「誰もが正論を語る中で、立場を超えて問題をどう解決するかが今後の議論の焦点である」
熊本大学、谷口功学長のシンポジウム後インタビュー
- インタビュー日本の研究ファンディングを考える日本語記事
- April 27, 2014
「何が問題なのかを明確にした国民的な議論をしなければ、将来展望は拓かれないと思います。」
2013年に開催したScience Talksシンポジウム。地域(地方)大学の中でも工夫をこらし、高い研究力を維持する熊本大学学長の谷口功氏はこう語ります。
「今の日本の研究環境の何が問題なのか?を語る議論はもう聞き飽きた」という方も多くいるでしょう。私たちScience Talksも、そう思います。今語るべきは、数ある問題の中から「何を優先して」解決すべきなのか、「どうやって」「だれが」解決すべきなのか。具体的なアイディアを実現するための議論とは?
このシリーズでは「勝手に第5期科学技術基本計画みんなで作っちゃいました!」の第1弾イベント、サイエンストークス・バー~第5期科学技術基本計画についてもっと知ろう、もっと語ろう~に向けて、今までにサイエンストークスで出てきた第5期に盛り込んでほしい皆さんからのアイディア、今掲示板とTwitterで募集中のアイディアを紹介していきます。
熊本大学学長、谷口功氏の2013年シンポジウム後インタビューです。
谷口氏のシンポジウムでのプレゼンは動画でご覧いただけます。
- Science Talksシンポジウムの「研究費」議論の良かった点、課題はどこでしょうか?
谷口 「いろいろな方の意見が聞けてよかったです。しかし、論点がもう少し整理されないと、根本的な考え方に踏み込んで議論するのかどうか不明であった為、行き違いになることも多いと感じました。
大学等の研究者サイドから見れば、研究費等の資金の支援があれば、研究論文や成果が出てくるということは事実であり正しい。多くの研究者が資金の困っているのも真実です。一方で、我が国の現実の財政状況から、平均的な支援は難しいということも真実で正しいのです。これをどのように解決するのかが今後の課題でしょう。
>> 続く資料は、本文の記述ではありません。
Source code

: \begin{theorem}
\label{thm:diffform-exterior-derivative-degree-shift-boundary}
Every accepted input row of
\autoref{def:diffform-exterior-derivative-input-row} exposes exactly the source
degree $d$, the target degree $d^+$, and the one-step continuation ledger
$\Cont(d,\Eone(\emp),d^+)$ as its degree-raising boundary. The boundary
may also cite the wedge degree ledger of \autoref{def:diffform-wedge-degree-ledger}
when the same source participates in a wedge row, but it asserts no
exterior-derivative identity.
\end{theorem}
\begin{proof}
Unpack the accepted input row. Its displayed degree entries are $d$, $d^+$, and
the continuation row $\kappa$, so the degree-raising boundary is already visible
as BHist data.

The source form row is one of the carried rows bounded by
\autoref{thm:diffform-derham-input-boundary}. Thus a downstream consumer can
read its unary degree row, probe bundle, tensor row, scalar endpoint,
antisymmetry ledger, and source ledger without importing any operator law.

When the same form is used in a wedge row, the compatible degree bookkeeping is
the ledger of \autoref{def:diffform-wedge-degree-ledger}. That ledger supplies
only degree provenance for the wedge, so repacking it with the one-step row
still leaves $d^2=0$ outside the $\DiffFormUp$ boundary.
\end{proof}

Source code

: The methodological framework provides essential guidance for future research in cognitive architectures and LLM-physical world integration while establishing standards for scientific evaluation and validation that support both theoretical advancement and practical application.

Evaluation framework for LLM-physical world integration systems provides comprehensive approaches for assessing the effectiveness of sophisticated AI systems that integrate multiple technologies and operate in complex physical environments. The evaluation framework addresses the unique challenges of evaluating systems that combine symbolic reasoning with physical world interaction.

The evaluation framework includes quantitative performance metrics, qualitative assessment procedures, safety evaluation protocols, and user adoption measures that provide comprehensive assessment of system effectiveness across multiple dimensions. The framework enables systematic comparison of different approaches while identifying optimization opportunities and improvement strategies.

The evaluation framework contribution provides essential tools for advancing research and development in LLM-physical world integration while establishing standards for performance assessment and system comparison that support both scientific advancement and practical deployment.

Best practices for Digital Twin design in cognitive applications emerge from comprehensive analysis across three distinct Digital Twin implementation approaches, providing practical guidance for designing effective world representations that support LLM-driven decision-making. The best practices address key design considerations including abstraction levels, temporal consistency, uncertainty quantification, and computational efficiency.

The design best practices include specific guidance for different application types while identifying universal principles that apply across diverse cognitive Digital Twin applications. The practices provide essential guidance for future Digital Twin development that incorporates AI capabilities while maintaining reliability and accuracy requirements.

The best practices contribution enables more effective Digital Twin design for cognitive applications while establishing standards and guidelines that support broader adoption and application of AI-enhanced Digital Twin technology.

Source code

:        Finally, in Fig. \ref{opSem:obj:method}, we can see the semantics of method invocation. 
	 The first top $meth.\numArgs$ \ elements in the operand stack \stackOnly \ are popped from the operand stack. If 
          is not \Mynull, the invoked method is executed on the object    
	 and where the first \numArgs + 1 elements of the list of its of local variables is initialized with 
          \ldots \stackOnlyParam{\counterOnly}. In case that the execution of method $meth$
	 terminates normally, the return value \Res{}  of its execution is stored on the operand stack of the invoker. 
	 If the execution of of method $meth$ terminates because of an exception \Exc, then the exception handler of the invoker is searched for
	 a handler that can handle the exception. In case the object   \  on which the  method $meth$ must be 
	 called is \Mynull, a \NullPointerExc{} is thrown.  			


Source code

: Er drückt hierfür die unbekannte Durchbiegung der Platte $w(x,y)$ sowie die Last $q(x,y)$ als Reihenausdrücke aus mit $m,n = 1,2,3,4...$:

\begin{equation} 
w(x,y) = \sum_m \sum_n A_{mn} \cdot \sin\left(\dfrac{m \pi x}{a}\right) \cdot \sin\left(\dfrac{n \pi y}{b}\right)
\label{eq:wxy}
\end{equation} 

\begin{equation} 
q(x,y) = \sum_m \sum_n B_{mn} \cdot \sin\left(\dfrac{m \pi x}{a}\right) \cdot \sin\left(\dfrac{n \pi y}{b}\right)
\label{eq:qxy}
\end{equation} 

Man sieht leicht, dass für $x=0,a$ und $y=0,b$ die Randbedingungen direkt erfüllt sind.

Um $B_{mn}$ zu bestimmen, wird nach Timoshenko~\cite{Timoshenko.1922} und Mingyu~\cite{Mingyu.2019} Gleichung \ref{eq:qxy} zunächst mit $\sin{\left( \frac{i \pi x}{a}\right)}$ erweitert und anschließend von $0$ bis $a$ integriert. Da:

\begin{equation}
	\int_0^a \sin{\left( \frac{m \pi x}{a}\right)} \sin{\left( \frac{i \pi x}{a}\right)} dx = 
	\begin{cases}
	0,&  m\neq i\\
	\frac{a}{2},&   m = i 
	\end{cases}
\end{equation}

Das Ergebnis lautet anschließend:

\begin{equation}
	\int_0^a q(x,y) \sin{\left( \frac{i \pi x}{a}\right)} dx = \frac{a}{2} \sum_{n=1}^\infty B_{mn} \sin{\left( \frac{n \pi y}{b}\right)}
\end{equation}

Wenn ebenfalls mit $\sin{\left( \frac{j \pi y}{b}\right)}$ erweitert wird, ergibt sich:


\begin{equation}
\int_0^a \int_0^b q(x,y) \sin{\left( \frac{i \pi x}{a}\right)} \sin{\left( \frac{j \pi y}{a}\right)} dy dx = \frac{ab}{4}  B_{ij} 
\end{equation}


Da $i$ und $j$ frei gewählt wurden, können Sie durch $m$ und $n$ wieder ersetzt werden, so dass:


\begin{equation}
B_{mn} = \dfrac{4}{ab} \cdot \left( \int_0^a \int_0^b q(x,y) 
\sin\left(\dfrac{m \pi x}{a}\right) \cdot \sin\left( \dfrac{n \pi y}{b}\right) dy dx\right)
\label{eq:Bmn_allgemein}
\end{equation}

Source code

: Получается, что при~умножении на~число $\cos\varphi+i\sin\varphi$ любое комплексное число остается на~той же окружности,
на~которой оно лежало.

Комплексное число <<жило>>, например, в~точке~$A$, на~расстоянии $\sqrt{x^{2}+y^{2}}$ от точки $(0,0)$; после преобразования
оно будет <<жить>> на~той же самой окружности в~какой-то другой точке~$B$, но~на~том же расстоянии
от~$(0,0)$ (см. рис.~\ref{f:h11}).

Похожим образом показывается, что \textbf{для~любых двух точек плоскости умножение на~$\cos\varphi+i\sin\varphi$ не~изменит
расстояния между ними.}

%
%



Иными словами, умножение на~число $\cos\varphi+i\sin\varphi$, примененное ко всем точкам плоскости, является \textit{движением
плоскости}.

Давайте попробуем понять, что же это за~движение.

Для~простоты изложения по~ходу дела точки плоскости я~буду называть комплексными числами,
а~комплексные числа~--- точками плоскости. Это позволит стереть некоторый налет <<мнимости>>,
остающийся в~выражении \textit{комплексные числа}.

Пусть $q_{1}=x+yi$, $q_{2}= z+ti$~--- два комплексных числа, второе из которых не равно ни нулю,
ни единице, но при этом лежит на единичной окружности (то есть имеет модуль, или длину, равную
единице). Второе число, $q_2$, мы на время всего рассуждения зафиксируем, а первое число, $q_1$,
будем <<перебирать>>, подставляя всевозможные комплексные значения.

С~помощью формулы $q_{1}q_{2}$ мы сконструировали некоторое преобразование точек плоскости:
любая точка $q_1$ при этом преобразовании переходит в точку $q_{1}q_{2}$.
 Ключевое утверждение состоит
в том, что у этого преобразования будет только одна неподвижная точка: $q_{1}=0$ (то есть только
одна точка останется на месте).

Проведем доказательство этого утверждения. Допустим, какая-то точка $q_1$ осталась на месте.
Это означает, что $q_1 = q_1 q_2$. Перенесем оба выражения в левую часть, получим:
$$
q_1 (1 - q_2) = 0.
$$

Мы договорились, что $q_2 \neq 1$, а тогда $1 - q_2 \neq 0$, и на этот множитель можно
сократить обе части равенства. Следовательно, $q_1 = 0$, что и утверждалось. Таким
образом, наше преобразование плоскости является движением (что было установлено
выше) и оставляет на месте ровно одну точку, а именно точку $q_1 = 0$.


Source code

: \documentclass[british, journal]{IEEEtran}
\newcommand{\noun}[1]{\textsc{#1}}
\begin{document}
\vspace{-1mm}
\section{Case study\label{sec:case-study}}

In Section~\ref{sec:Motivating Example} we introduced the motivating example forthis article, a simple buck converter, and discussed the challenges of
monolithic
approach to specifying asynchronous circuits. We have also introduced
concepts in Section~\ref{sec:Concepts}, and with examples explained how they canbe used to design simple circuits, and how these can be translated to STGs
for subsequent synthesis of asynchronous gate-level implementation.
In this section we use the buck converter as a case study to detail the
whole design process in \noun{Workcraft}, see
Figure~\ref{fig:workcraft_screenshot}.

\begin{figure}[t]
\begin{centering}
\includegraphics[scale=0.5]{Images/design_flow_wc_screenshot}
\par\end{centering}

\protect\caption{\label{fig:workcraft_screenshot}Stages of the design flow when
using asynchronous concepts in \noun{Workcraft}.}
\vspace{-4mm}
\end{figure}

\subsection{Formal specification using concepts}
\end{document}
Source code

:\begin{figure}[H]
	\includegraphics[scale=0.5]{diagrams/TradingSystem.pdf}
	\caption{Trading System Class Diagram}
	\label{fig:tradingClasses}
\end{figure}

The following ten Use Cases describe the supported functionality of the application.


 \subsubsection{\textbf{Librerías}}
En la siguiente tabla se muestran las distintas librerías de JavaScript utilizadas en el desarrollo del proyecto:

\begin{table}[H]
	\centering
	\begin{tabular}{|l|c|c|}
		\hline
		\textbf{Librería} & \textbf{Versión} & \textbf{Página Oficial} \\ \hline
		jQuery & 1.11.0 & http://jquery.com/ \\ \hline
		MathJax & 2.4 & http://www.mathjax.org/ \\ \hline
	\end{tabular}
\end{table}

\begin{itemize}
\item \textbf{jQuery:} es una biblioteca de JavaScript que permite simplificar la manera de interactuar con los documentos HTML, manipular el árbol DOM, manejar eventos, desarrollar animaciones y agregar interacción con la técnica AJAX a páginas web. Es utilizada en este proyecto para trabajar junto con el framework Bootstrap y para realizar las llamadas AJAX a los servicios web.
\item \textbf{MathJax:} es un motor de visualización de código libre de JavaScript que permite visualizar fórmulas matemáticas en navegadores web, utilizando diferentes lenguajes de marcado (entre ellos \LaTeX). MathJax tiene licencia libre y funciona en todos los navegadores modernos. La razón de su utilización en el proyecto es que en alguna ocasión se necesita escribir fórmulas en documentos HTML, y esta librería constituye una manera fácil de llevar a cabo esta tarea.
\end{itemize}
研究者は我が国の現状を考え、新しい産業に結びつく研究を進めるべきではないか、ということも正論であり、また、新しい技術を生み出すには、幅広い裾野のすぐに成果のでない自由な研究も必要である、これもまた正論です。そのバランスをどのようにとるのか、我が国の現状と将来を考えてどのようにするのかが問われているのが今なのです。
すなわち、大学などの研究者の実情の問題と我が国の社会状勢をどのようにマッチングさせるのかが、それをどのように設計するのが最適なのか、その辺の議論が課題であリ、もっと議論が必要です。それぞれの立場からの話はそれとして、今日の課題の解決策を探ることが必要です。」
- 次回に残した課題は何でしょうか?
谷口 「我が国の研究のあり方、考え方の根本についても議論が必要でしょう。上の質問に対する回答にも記載したことがらを、もっと議論できれば良かったと思っています。分野や取り組んでおられる研究者によっても異なる議論になりますが、何が問題なのかを明確にした国民的な議論をしなければ、将来展望は拓かれないと思います。」
- 今回は参加者テーブルからも様々なアイディアが発表されました。
谷口 「いろいろなアイデアが出ましたが、そのほとんどは現在でもできることが多く、特別なことではありません。我が国の研究に対する考え方について、きちんとした提言が出せるような議論になれば良いと思います。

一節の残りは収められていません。